Time Machine Book Review: The Timothy Files and Timothy’s Game

The Timothy Files, Lawrence Sanders, 1987, Berkley Books
Timothy’s Game, Lawrence Sanders, 1988, Berkley Books

When the term Private Investigator comes up in conversation, everyone has a touchstone. Whether it’s Magnum P.I. or Sam Spade, the overall tradition has been of a man who is pithy, good with the ladies, drinks, smokes, and kills, albeit reluctantly and usually in self defense.

Ladies and Gentlemen, meet Timothy Cone.

Although he’s a private detective and fits the bill of stereotypes, he’s not pithy. In fact, he’s the only detective who has forced me keep a dictionary handy to translate his verbosity during the reading of Lawrence Sanders’ wonderfully funny and unfortunately too short series of 2 books containing 3 short stories each.

Timothy Cone works for Haldering & Co. a Manhattan Wall Street firm that investigates clients for buyouts and mergers. Pretty dull stuff in theory, until the murder, sex, (the stories take place in the 1980’s, so there is a lot of cocaine and some ebullient wife-swapping) and thievery of the clients make the books difficult to put down. With plots that are so realistic they can awaken the felon a reader never knew they inwardly possessed, (I know now how to commit insider trading if it was 30 years ago).  The books “The Timothy Files” and “Timothy’s Game” have intricate descriptions of Manhattan when it was still dirty and dangerous, with mind-numbingly intelligent plots that make these short stories some of the best mysteries I have ever read. And re-read. And still laughed out loud at, 16 years after I read them for the first time. But the best thing, is the is the dialogue. (And the fact that when Cone leaves his apartment he orders his cat, Cleo not to masturbate while he is gone.)

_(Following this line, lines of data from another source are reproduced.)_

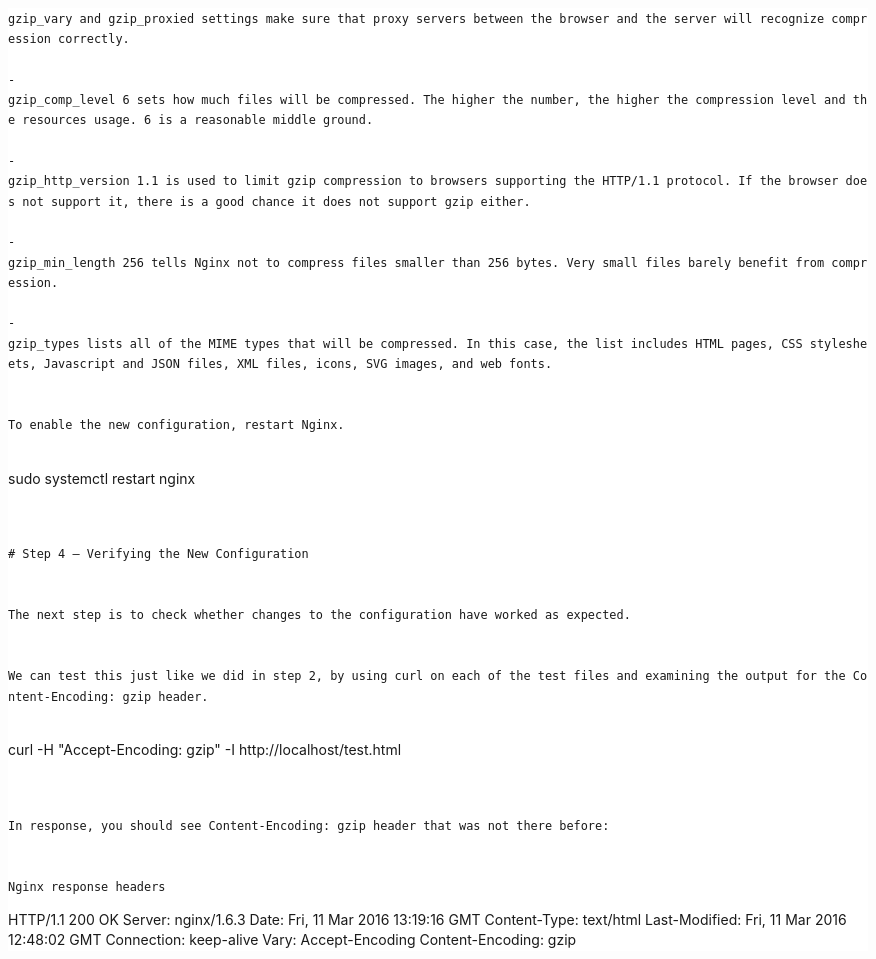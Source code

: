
```
gzip_vary and gzip_proxied settings make sure that proxy servers between the browser and the server will recognize compression correctly.

- 
gzip_comp_level 6 sets how much files will be compressed. The higher the number, the higher the compression level and the resources usage. 6 is a reasonable middle ground.

- 
gzip_http_version 1.1 is used to limit gzip compression to browsers supporting the HTTP/1.1 protocol. If the browser does not support it, there is a good chance it does not support gzip either.

- 
gzip_min_length 256 tells Nginx not to compress files smaller than 256 bytes. Very small files barely benefit from compression.

- 
gzip_types lists all of the MIME types that will be compressed. In this case, the list includes HTML pages, CSS stylesheets, Javascript and JSON files, XML files, icons, SVG images, and web fonts.


To enable the new configuration, restart Nginx.


```
sudo systemctl restart nginx


```


# Step 4 — Verifying the New Configuration


The next step is to check whether changes to the configuration have worked as expected.


We can test this just like we did in step 2, by using curl on each of the test files and examining the output for the Content-Encoding: gzip header.


```
curl -H "Accept-Encoding: gzip" -I http://localhost/test.html


```


In response, you should see Content-Encoding: gzip header that was not there before:


Nginx response headers
```
HTTP/1.1 200 OK
Server: nginx/1.6.3
Date: Fri, 11 Mar 2016 13:19:16 GMT
Content-Type: text/html
Last-Modified: Fri, 11 Mar 2016 12:48:02 GMT
Connection: keep-alive
Vary: Accept-Encoding
Content-Encoding: gzip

Cones’ description of his romantic interest Samantha Watling, (his boss): “an iron fist in an iron glove.”

About a briefcase full of papers he has to carry home: “I lugged the blivet down here.” *

Admiring an attractive woman: “What a dish! He suddenly remembers a gyrene** buddy of his spotting a similar woman on the street and remarking admiringly, ‘all you need with that is a spoon and a straw.'”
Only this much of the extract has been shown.